# Trailer Tongue Weight Scale



## russlg (Jul 21, 2008)

With all the talk about adjusting WDH's based on varying loads, I was curious as to how many of you wing it and how many actually _weigh_ the trailer at the tongue. I was looking through the Draw Tite book at work today, reading up on their dual cam sway and the P3 and came across this little guy:










Its a Trailer Tongue Scale. Seems like a must have to me... Price is a little more than I'd wanna pay, seen it from $140 up to $180.00 in places online.
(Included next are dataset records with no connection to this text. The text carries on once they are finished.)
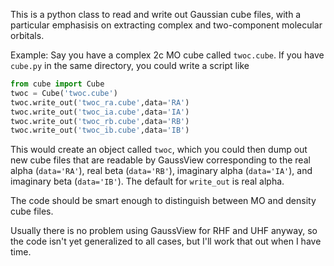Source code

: This is a python class to read and write out Gaussian cube files, 
with a particular emphasisis on extracting complex and two-component molecular 
orbitals.

Example:
Say you have a complex 2c MO cube called `twoc.cube`.
If you have `cube.py` in the same directory, you could write a script like
```python
from cube import Cube
twoc = Cube('twoc.cube')
twoc.write_out('twoc_ra.cube',data='RA')
twoc.write_out('twoc_ia.cube',data='IA')
twoc.write_out('twoc_rb.cube',data='RB')
twoc.write_out('twoc_ib.cube',data='IB')
```

This would create an object called `twoc`, which you could then dump out new
cube files that are readable by GaussView corresponding to the real alpha
(`data='RA'`), real beta (`data='RB'`), imaginary alpha (`data='IA'`), and
imaginary beta (`data='IB'`). The default for `write_out` is real alpha.  

The code should be smart enough to distinguish between MO and density cube
files.

Usually there is no problem using GaussView for RHF and UHF anyway, so the code
isn't yet generalized to all cases, but I'll work that out when I have time.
Ther is a demo video for it here:

http://www.etrailer.com/tv_demo_towing_pro...scale_5780.aspx

Discuss!!!

Russ


----------



## bentpixel (Sep 2, 2006)

I bought mine directly from Sherline. Some cool info here. Tasks out the guesswork. Comes in handy after a mod and dailing in WD tension.
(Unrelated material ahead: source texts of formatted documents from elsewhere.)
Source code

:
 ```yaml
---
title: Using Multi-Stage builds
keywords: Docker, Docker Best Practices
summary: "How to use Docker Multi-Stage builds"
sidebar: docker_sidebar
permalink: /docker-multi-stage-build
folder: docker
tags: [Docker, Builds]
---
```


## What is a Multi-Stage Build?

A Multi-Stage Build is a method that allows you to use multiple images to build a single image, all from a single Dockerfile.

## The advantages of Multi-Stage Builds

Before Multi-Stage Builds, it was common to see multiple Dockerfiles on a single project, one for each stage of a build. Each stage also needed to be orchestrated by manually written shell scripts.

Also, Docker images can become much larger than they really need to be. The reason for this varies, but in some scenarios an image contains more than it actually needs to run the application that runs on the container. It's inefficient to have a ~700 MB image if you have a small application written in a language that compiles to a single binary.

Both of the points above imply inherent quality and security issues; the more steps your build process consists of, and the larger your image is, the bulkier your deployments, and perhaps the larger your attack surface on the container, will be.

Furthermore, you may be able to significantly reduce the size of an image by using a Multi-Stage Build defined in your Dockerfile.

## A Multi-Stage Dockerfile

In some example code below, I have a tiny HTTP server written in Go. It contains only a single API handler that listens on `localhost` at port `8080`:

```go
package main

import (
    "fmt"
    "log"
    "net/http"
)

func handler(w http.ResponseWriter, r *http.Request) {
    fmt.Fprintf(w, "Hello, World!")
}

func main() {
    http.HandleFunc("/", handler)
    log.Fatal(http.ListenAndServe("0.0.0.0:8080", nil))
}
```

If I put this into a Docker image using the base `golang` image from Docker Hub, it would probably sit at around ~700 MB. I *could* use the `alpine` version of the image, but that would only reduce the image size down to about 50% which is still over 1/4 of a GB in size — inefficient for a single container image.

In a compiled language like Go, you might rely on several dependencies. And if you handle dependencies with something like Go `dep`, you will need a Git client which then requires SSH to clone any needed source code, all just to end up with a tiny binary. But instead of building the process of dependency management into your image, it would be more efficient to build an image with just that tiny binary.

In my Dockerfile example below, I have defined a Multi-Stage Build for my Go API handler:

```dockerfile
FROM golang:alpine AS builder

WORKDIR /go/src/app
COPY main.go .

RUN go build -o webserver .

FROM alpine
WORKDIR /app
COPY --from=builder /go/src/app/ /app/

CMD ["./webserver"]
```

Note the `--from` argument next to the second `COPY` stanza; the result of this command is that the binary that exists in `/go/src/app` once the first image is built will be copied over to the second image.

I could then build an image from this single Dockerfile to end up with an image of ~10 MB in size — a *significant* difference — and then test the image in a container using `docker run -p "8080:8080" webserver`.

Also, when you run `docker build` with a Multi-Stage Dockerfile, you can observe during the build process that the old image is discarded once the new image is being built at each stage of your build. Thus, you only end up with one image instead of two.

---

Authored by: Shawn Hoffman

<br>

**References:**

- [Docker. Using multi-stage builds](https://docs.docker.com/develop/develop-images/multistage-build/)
One site priced it at ~$99 shipping not included.

Good Luck,
Scott


----------



## Ray C (Apr 4, 2007)

I have one use it all the time works good. I got it from northern tool online


----------



## jtbmoore (Apr 29, 2008)

You can get them on ebay for a little over 100. I have seen a few used ones for under 100 in the past. I don't have one but this might have rekindled that fire.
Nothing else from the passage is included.